**EXERCISE GOAL**
When you retype the records that follow, keep each word as it is and drop any pictures.

Plain-text document sources
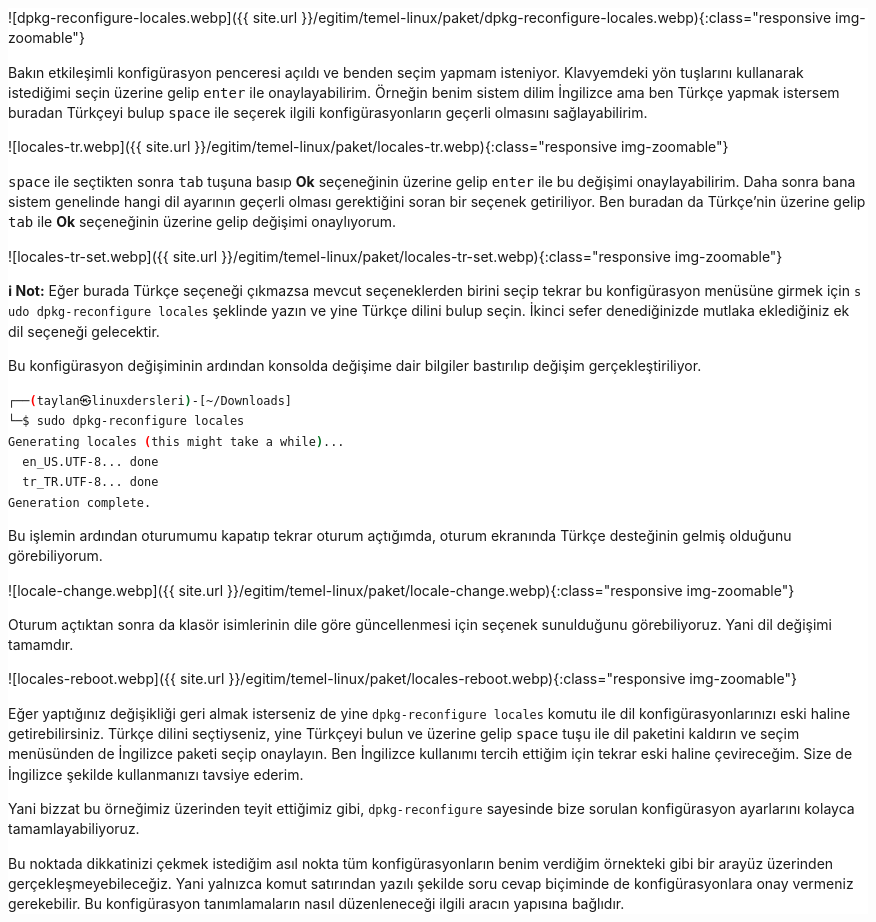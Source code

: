![dpkg-reconfigure-locales.webp]({{ site.url }}/egitim/temel-linux/paket/dpkg-reconfigure-locales.webp){:class="responsive img-zoomable"}

Bakın etkileşimli konfigürasyon penceresi açıldı ve benden seçim yapmam isteniyor. Klavyemdeki yön tuşlarını kullanarak istediğimi seçin üzerine gelip <kbd>enter</kbd> ile onaylayabilirim. Örneğin benim sistem dilim İngilizce ama ben Türkçe yapmak istersem buradan Türkçeyi bulup <kbd>space</kbd> ile seçerek ilgili konfigürasyonların geçerli olmasını sağlayabilirim. 

![locales-tr.webp]({{ site.url }}/egitim/temel-linux/paket/locales-tr.webp){:class="responsive img-zoomable"}

<kbd>space</kbd> ile seçtikten sonra <kbd>tab</kbd> tuşuna basıp **Ok** seçeneğinin üzerine gelip <kbd>enter</kbd> ile bu değişimi onaylayabilirim. Daha sonra bana sistem genelinde hangi dil ayarının geçerli olması gerektiğini soran bir seçenek getiriliyor. Ben buradan da Türkçe’nin üzerine gelip <kbd>tab</kbd> ile **Ok** seçeneğinin üzerine gelip değişimi onaylıyorum.

![locales-tr-set.webp]({{ site.url }}/egitim/temel-linux/paket/locales-tr-set.webp){:class="responsive img-zoomable"}

<p class="mavi"><strong>ℹ️ Not:</strong> Eğer burada Türkçe seçeneği çıkmazsa mevcut seçeneklerden birini seçip tekrar bu konfigürasyon menüsüne girmek için <code class="language-plaintext highlighter-rouge">sudo dpkg-reconfigure locales</code> şeklinde yazın ve yine Türkçe dilini bulup seçin. İkinci sefer denediğinizde mutlaka eklediğiniz ek dil seçeneği gelecektir.</p>

Bu konfigürasyon değişiminin ardından konsolda değişime dair bilgiler bastırılıp değişim gerçekleştiriliyor.

```bash
┌──(taylan㉿linuxdersleri)-[~/Downloads]
└─$ sudo dpkg-reconfigure locales                                                                                                                       
Generating locales (this might take a while)...
  en_US.UTF-8... done
  tr_TR.UTF-8... done
Generation complete.
```

Bu işlemin ardından oturumumu kapatıp tekrar oturum açtığımda, oturum ekranında Türkçe desteğinin gelmiş olduğunu görebiliyorum.

![locale-change.webp]({{ site.url }}/egitim/temel-linux/paket/locale-change.webp){:class="responsive img-zoomable"}

Oturum açtıktan sonra da klasör isimlerinin dile göre güncellenmesi için seçenek sunulduğunu görebiliyoruz. Yani dil değişimi tamamdır. 

![locales-reboot.webp]({{ site.url }}/egitim/temel-linux/paket/locales-reboot.webp){:class="responsive img-zoomable"}

Eğer yaptığınız değişikliği geri almak isterseniz de yine `dpkg-reconfigure locales` komutu ile dil konfigürasyonlarınızı eski haline getirebilirsiniz. Türkçe dilini seçtiyseniz, yine Türkçeyi bulun ve üzerine gelip <kbd>space</kbd> tuşu ile dil paketini kaldırın ve seçim menüsünden de İngilizce paketi seçip onaylayın. Ben İngilizce kullanımı tercih ettiğim için tekrar eski haline çevireceğim. Size de İngilizce şekilde kullanmanızı tavsiye ederim. 

Yani bizzat bu örneğimiz üzerinden teyit ettiğimiz gibi, `dpkg-reconfigure` sayesinde bize sorulan konfigürasyon ayarlarını kolayca tamamlayabiliyoruz. 

Bu noktada dikkatinizi çekmek istediğim asıl nokta tüm konfigürasyonların benim verdiğim örnekteki gibi bir arayüz üzerinden gerçekleşmeyebileceğiz. Yani yalnızca komut satırından yazılı şekilde soru cevap biçiminde de konfigürasyonlara onay vermeniz gerekebilir. Bu konfigürasyon tanımlamaların nasıl düzenleneceği ilgili aracın yapısına bağlıdır.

**WRITTEN ANSWER**
Source code

:![dpkg-reconfigure-locales.webp]({{ site.url }}/egitim/temel-linux/paket/dpkg-reconfigure-locales.webp){:class="responsive img-zoomable"}

Bakın etkileşimli konfigürasyon penceresi açıldı ve benden seçim yapmam isteniyor. Klavyemdeki yön tuşlarını kullanarak istediğimi seçin üzerine gelip <kbd>enter</kbd> ile onaylayabilirim. Örneğin benim sistem dilim İngilizce ama ben Türkçe yapmak istersem buradan Türkçeyi bulup <kbd>space</kbd> ile seçerek ilgili konfigürasyonların geçerli olmasını sağlayabilirim. 

![locales-tr.webp]({{ site.url }}/egitim/temel-linux/paket/locales-tr.webp){:class="responsive img-zoomable"}

<kbd>space</kbd> ile seçtikten sonra <kbd>tab</kbd> tuşuna basıp **Ok** seçeneğinin üzerine gelip <kbd>enter</kbd> ile bu değişimi onaylayabilirim. Daha sonra bana sistem genelinde hangi dil ayarının geçerli olması gerektiğini soran bir seçenek getiriliyor. Ben buradan da Türkçe’nin üzerine gelip <kbd>tab</kbd> ile **Ok** seçeneğinin üzerine gelip değişimi onaylıyorum.

![locales-tr-set.webp]({{ site.url }}/egitim/temel-linux/paket/locales-tr-set.webp){:class="responsive img-zoomable"}

<p class="mavi"><strong>ℹ️ Not:</strong> Eğer burada Türkçe seçeneği çıkmazsa mevcut seçeneklerden birini seçip tekrar bu konfigürasyon menüsüne girmek için <code class="language-plaintext highlighter-rouge">sudo dpkg-reconfigure locales</code> şeklinde yazın ve yine Türkçe dilini bulup seçin. İkinci sefer denediğinizde mutlaka eklediğiniz ek dil seçeneği gelecektir.</p>

Bu konfigürasyon değişiminin ardından konsolda değişime dair bilgiler bastırılıp değişim gerçekleştiriliyor.

```bash
┌──(taylan㉿linuxdersleri)-[~/Downloads]
└─$ sudo dpkg-reconfigure locales                                                                                                                       
Generating locales (this might take a while)...
  en_US.UTF-8... done
  tr_TR.UTF-8... done
Generation complete.
```

Bu işlemin ardından oturumumu kapatıp tekrar oturum açtığımda, oturum ekranında Türkçe desteğinin gelmiş olduğunu görebiliyorum.

![locale-change.webp]({{ site.url }}/egitim/temel-linux/paket/locale-change.webp){:class="responsive img-zoomable"}

Oturum açtıktan sonra da klasör isimlerinin dile göre güncellenmesi için seçenek sunulduğunu görebiliyoruz. Yani dil değişimi tamamdır. 

![locales-reboot.webp]({{ site.url }}/egitim/temel-linux/paket/locales-reboot.webp){:class="responsive img-zoomable"}

Eğer yaptığınız değişikliği geri almak isterseniz de yine `dpkg-reconfigure locales` komutu ile dil konfigürasyonlarınızı eski haline getirebilirsiniz. Türkçe dilini seçtiyseniz, yine Türkçeyi bulun ve üzerine gelip <kbd>space</kbd> tuşu ile dil paketini kaldırın ve seçim menüsünden de İngilizce paketi seçip onaylayın. Ben İngilizce kullanımı tercih ettiğim için tekrar eski haline çevireceğim. Size de İngilizce şekilde kullanmanızı tavsiye ederim. 

Yani bizzat bu örneğimiz üzerinden teyit ettiğimiz gibi, `dpkg-reconfigure` sayesinde bize sorulan konfigürasyon ayarlarını kolayca tamamlayabiliyoruz. 

Bu noktada dikkatinizi çekmek istediğim asıl nokta tüm konfigürasyonların benim verdiğim örnekteki gibi bir arayüz üzerinden gerçekleşmeyebileceğiz. Yani yalnızca komut satırından yazılı şekilde soru cevap biçiminde de konfigürasyonlara onay vermeniz gerekebilir. Bu konfigürasyon tanımlamaların nasıl düzenleneceği ilgili aracın yapısına bağlıdır.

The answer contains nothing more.